Jesus is the One whose love is genuine, never false, never fake, never a show, but always sincere, always honest, always true. Jesus is the One who abhorred what is evil, refusing to give in to Satan’s temptations, refusing to abandon the road of the cross, and instead chose the good: what was good for us, His death, in our place, on a Friday we still call ‘Good.’ Jesus is the One who loves us with brotherly affection, for we have been made His brothers and sisters, brought into His family, by our baptism into His Name. Jesus is the One who shows honor to all, especially the lowly, especially the downtrodden, especially those whom the world has forgotten. Jesus is the One whose zeal is never slothful, but is fervent in His service of you and me with His gifts, pouring out His love and forgiveness in manifest ways. Jesus is the One who rejoiced in the hope of His Father’s vindication, was patient in the tribulations inflicted upon Him for your sake, who constantly cried out to His Father in prayer, and was heard. Jesus is the One who contributes all He has for the needs of the saints, and He shows hospitality to us, calling on us to take shelter under His wings.
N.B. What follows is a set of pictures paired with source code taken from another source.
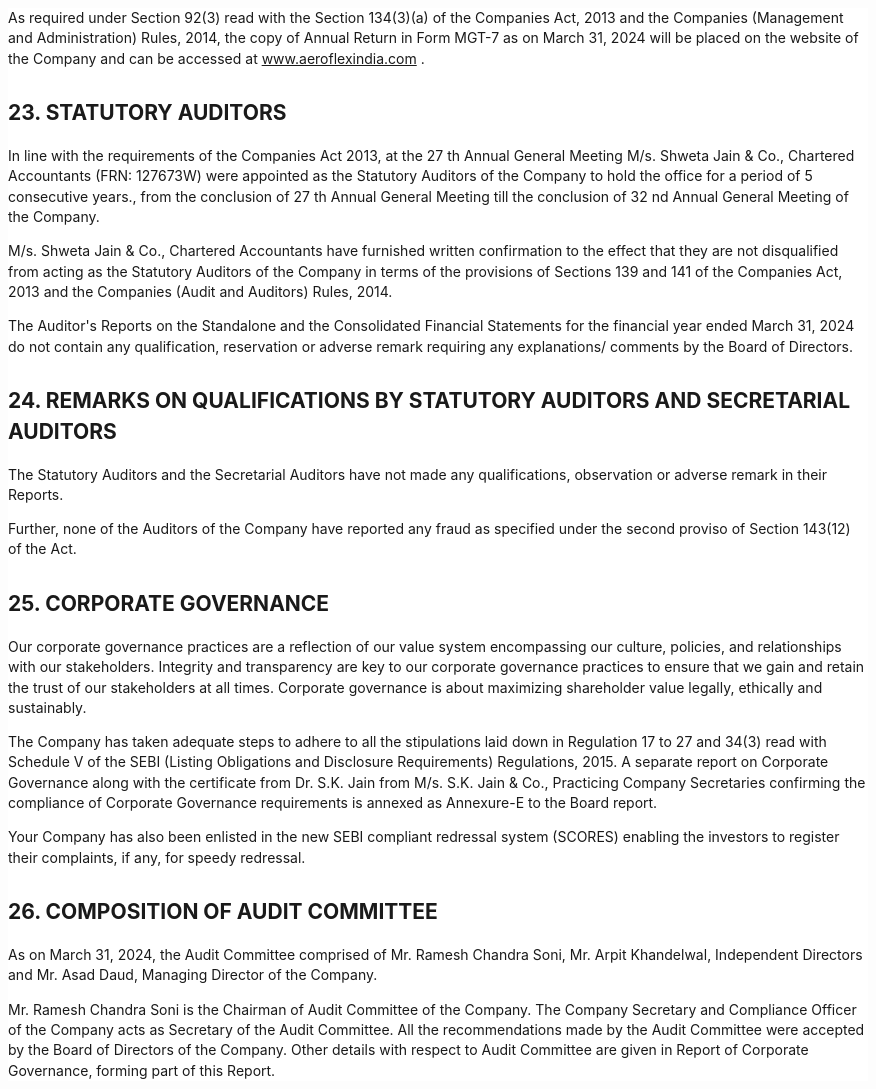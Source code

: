 As required under Section 92(3) read with the Section  134(3)(a)  of  the  Companies  Act,  2013  and  the Companies (Management and Administration) Rules, 2014, the copy of Annual Return in Form MGT-7 as on March 31, 2024 will be placed on the website of the Company and can be accessed at www.aeroflexindia.com .

## 23. STATUTORY AUDITORS

In line with the requirements of the Companies Act 2013, at the 27 th Annual General Meeting M/s. Shweta Jain & Co., Chartered Accountants (FRN: 127673W) were appointed as the Statutory Auditors of the Company to hold the office for a period of 5 consecutive years., from the conclusion of 27 th Annual  General  Meeting  till the conclusion of 32 nd Annual General Meeting of the Company.

M/s.  Shweta  Jain  &  Co.,  Chartered  Accountants  have furnished written confirmation to the effect that they are not disqualified from acting as the Statutory Auditors of the Company in terms of the provisions of Sections 139 and 141 of the Companies Act, 2013 and the Companies (Audit and Auditors) Rules, 2014.

The  Auditor's  Reports  on  the  Standalone  and  the Consolidated  Financial  Statements  for  the  financial  year ended  March  31,  2024  do  not  contain  any  qualification, reservation or adverse remark requiring any explanations/ comments by the Board of Directors.

## 24. REMARKS ON QUALIFICATIONS BY STATUTORY AUDITORS AND SECRETARIAL AUDITORS

The Statutory Auditors and the Secretarial Auditors have not made any qualifications, observation or adverse remark in their Reports.

Further,  none  of  the  Auditors  of  the  Company  have reported any fraud as specified under the second proviso of Section 143(12) of the Act.

## 25. CORPORATE GOVERNANCE

Our  corporate  governance  practices  are  a  reflection of  our  value  system  encompassing  our  culture,  policies, and  relationships  with  our  stakeholders.  Integrity  and transparency  are  key  to  our  corporate  governance practices  to  ensure  that  we  gain  and  retain  the  trust  of our  stakeholders  at  all  times.  Corporate  governance  is about  maximizing  shareholder  value  legally,  ethically and sustainably.

The Company has taken adequate steps to adhere to all the stipulations laid down in Regulation 17 to 27 and 34(3) read with Schedule V of the SEBI (Listing Obligations and Disclosure  Requirements)  Regulations,  2015.  A  separate report on Corporate Governance along with the certificate from  Dr.  S.K.  Jain  from  M/s.  S.K.  Jain  &  Co.,  Practicing Company  Secretaries  confirming  the  compliance  of Corporate Governance  requirements  is annexed  as Annexure-E to the Board report.

Your  Company  has  also  been  enlisted  in  the  new SEBI  compliant  redressal  system  (SCORES)  enabling the  investors  to  register  their  complaints,  if  any,  for speedy redressal.

## 26. COMPOSITION OF AUDIT COMMITTEE

As  on  March  31,  2024,  the  Audit  Committee  comprised of Mr.  Ramesh  Chandra  Soni,  Mr.  Arpit  Khandelwal, Independent  Directors  and  Mr.  Asad  Daud,  Managing Director of the Company.

Mr.  Ramesh  Chandra  Soni  is  the  Chairman  of  Audit Committee of the Company. The Company Secretary and Compliance Officer of the Company acts as Secretary of the Audit Committee. All the recommendations made by the Audit Committee were accepted by the Board of Directors of  the  Company.  Other  details  with  respect  to  Audit Committee are given in Report of Corporate Governance, forming part of this Report.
Jesus is the One who blessed those who persecuted Him, asking God to forgive them as they nailed Him to the tree. Jesus is the One who rejoices with you who rejoice, as you celebrate that gifts and blessings that flow into your life, provision from a generous God, and Jesus is the One who weeps with you who weep, as you face the struggles and challenges of living in a still-fallen world. Jesus is the One who is never haughty, who is not embarrassed to associate with sinners; in fact, He never associates with anyone else. He associates with sinners in order to forgive them. He associates with you, He forgives you, because He loves you; He has every gift in full measure, He has fulfilled every exhortation on your behalf. His love is genuine, and it will never fail, it is His greatest gift. In the Name of Jesus, Amen.